#### DATA FOR THIS TASK:

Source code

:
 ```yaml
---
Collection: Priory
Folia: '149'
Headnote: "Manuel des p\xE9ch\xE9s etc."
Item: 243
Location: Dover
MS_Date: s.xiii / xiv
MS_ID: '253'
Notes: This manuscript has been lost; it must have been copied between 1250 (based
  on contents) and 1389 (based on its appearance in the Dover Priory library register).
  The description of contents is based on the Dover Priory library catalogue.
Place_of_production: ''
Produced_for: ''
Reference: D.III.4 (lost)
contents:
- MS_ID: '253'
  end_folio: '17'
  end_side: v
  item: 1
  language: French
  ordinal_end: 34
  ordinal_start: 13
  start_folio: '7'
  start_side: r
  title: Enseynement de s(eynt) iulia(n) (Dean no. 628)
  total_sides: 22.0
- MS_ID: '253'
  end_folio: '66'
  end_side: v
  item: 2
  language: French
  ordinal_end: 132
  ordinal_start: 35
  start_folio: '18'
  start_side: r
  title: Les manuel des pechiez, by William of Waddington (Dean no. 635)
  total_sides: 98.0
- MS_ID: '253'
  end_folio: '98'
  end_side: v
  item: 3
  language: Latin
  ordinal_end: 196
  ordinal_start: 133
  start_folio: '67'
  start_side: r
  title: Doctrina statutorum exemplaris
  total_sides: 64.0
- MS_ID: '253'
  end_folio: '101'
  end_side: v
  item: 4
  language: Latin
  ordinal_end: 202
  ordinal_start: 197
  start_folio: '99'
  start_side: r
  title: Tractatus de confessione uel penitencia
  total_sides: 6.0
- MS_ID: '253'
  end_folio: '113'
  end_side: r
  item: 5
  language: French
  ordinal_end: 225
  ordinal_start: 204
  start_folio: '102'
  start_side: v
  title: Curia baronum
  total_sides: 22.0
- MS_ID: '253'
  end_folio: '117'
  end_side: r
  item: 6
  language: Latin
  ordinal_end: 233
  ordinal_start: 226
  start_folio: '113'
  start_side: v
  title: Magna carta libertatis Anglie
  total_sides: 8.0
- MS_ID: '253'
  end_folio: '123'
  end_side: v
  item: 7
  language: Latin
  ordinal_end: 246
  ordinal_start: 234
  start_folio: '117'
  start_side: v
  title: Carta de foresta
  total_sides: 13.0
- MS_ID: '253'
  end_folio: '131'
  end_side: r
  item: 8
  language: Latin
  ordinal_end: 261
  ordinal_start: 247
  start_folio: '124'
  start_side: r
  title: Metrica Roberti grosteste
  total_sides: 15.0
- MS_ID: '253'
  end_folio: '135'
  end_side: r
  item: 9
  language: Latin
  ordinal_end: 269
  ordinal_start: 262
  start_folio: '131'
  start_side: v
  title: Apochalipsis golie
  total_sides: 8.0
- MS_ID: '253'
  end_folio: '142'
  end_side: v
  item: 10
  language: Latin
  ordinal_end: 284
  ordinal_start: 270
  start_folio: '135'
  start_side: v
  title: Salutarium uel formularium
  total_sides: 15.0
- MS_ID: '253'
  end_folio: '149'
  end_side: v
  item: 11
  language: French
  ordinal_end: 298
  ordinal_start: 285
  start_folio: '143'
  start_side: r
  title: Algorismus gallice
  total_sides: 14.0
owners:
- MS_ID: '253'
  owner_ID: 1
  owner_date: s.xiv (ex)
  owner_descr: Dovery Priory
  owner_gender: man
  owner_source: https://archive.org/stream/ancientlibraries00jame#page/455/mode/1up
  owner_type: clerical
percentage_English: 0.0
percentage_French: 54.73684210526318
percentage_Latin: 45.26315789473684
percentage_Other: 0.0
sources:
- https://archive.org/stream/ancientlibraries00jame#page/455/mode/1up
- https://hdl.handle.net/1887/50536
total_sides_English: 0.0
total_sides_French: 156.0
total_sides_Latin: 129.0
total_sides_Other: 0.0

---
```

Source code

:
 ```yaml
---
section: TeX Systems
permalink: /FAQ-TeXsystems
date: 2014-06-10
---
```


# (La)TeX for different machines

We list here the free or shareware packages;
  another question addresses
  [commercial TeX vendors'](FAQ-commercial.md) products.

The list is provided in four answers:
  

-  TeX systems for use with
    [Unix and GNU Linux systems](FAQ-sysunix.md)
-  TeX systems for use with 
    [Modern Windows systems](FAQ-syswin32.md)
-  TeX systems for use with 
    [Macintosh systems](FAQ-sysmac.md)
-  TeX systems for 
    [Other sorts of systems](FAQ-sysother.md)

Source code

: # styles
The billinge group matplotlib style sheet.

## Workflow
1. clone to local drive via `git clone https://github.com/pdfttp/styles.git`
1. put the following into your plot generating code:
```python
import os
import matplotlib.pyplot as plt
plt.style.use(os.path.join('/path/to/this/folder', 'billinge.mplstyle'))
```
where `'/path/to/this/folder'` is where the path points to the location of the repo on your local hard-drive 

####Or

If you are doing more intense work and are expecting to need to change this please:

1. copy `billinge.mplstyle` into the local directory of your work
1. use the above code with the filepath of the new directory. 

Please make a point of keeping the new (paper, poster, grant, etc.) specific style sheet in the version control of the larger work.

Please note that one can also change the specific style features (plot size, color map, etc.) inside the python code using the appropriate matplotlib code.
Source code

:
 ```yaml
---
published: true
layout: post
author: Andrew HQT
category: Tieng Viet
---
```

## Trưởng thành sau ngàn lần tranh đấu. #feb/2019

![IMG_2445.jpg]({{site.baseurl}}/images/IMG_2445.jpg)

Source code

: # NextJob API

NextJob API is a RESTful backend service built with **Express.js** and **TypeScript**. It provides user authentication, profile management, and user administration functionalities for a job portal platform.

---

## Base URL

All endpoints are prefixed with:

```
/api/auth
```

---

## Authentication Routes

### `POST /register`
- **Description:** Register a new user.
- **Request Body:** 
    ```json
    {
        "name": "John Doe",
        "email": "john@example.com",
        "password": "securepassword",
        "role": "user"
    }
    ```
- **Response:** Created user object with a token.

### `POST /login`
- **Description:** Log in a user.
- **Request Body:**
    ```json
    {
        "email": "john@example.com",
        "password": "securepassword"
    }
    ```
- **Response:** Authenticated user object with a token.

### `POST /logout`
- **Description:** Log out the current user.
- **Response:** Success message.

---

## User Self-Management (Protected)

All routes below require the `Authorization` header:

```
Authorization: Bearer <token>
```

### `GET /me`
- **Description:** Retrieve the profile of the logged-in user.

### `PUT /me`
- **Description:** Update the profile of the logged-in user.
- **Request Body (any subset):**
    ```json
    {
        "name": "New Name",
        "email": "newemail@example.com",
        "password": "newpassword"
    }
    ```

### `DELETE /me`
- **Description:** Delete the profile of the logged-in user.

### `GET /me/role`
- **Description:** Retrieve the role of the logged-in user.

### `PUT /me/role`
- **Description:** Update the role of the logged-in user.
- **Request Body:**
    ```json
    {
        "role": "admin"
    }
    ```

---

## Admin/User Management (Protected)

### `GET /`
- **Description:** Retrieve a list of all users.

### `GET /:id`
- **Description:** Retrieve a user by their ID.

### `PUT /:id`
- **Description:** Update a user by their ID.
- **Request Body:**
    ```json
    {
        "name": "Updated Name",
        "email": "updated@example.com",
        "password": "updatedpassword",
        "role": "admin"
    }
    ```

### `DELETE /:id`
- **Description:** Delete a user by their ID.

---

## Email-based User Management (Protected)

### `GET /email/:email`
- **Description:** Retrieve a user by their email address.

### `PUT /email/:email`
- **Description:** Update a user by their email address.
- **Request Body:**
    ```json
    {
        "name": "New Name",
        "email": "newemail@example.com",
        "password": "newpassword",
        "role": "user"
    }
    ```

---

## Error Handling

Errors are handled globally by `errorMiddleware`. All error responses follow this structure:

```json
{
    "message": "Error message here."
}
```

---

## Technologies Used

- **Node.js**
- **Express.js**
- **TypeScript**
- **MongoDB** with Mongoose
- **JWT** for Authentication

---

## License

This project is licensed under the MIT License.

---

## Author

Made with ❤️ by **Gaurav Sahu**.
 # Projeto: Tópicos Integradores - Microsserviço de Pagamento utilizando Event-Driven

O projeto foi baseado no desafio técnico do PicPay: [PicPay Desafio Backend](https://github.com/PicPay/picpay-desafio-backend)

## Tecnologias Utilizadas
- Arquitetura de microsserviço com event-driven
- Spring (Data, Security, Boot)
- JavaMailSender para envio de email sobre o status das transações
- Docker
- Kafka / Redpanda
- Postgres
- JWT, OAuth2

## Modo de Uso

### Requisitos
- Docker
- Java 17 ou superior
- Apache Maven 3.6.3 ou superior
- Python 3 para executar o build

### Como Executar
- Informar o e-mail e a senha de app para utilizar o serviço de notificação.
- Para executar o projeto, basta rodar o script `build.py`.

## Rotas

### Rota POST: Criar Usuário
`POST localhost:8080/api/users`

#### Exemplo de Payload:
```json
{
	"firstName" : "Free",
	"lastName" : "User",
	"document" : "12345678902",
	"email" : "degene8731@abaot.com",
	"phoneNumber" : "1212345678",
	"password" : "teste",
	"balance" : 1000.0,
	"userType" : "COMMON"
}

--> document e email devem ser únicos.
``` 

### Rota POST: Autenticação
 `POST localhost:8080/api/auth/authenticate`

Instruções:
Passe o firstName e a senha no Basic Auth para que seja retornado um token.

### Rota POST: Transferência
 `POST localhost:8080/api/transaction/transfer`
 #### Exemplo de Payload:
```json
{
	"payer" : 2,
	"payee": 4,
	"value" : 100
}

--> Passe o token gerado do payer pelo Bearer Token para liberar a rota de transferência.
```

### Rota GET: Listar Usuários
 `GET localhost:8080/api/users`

#### TASK TO CARRY OUT:
Looking at the entries above, how many lines contain the word "document"? Answer with the number alone.

#### EXPECTED OUTPUT:
2